[Directions for this task] All that is wanted is the exact text of each line from the one with "General schematic for" to the close of the listing, ends included.

[Materials provided]

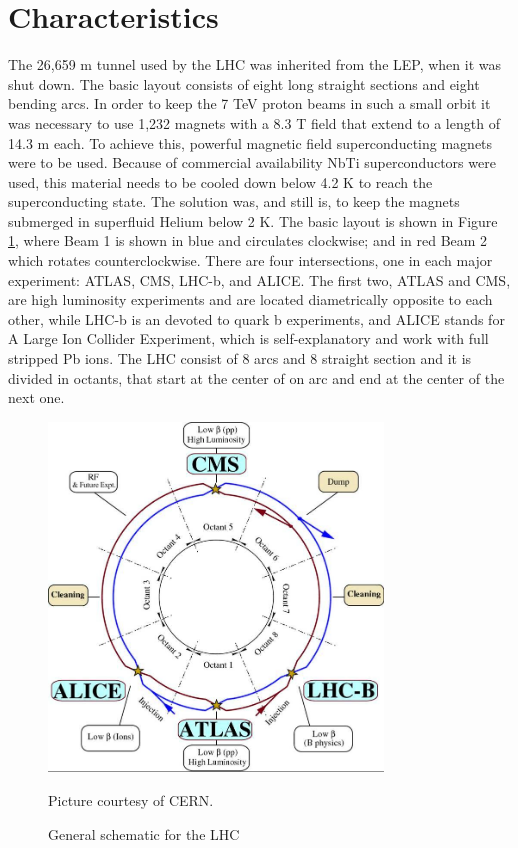 \section{Characteristics}
The 26,659 m tunnel used by the LHC was inherited from the LEP, when it was shut down. The basic layout consists of eight long straight sections and eight bending arcs\citep{keil}. In order to keep the 7 TeV proton beams in such a small orbit it was necessary to use 1,232 magnets with a 8.3 T field that extend to a length of 14.3 m each\citep{DR}. To achieve this, powerful magnetic field superconducting magnets were to be used. Because of commercial availability NbTi superconductors were used, this material needs to be cooled down below 4.2 K to reach the superconducting state.
The solution was, and still is, to keep the magnets submerged in superfluid Helium below 2 K\citep{keil}.
The basic layout is shown in Figure \ref{Schem}, where Beam 1 is shown in blue and circulates clockwise; and in red Beam 2 which  rotates counterclockwise. There are four intersections, one in each major experiment: ATLAS, CMS, LHC-b, and ALICE. The first two, ATLAS and CMS, are high luminosity experiments and are located diametrically opposite to each other, while LHC-b is an devoted to quark b experiments, and ALICE stands for A Large Ion Collider Experiment, which is self-explanatory and work with full stripped Pb ions. The LHC consist of 8 arcs and 8 straight section and it is divided in octants, that start at the center of on arc and end at the center of the next one\citep{DR}. 
\begin{figure}
	\centering
  \begin{minipage}{\textwidth}
  	\centering
   	\includegraphics[width=3.5in]{Pictures/imagen.jpg}
  		\caption{\label{Schem}
   			General schematic for the LHC}
   			\footnotesize{Picture courtesy of CERN.}
   \end{minipage}
\end{figure}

[Task answer]
   			General schematic for the LHC}
   			\footnotesize{Picture courtesy of CERN.}
   \end{minipage}
\end{figure}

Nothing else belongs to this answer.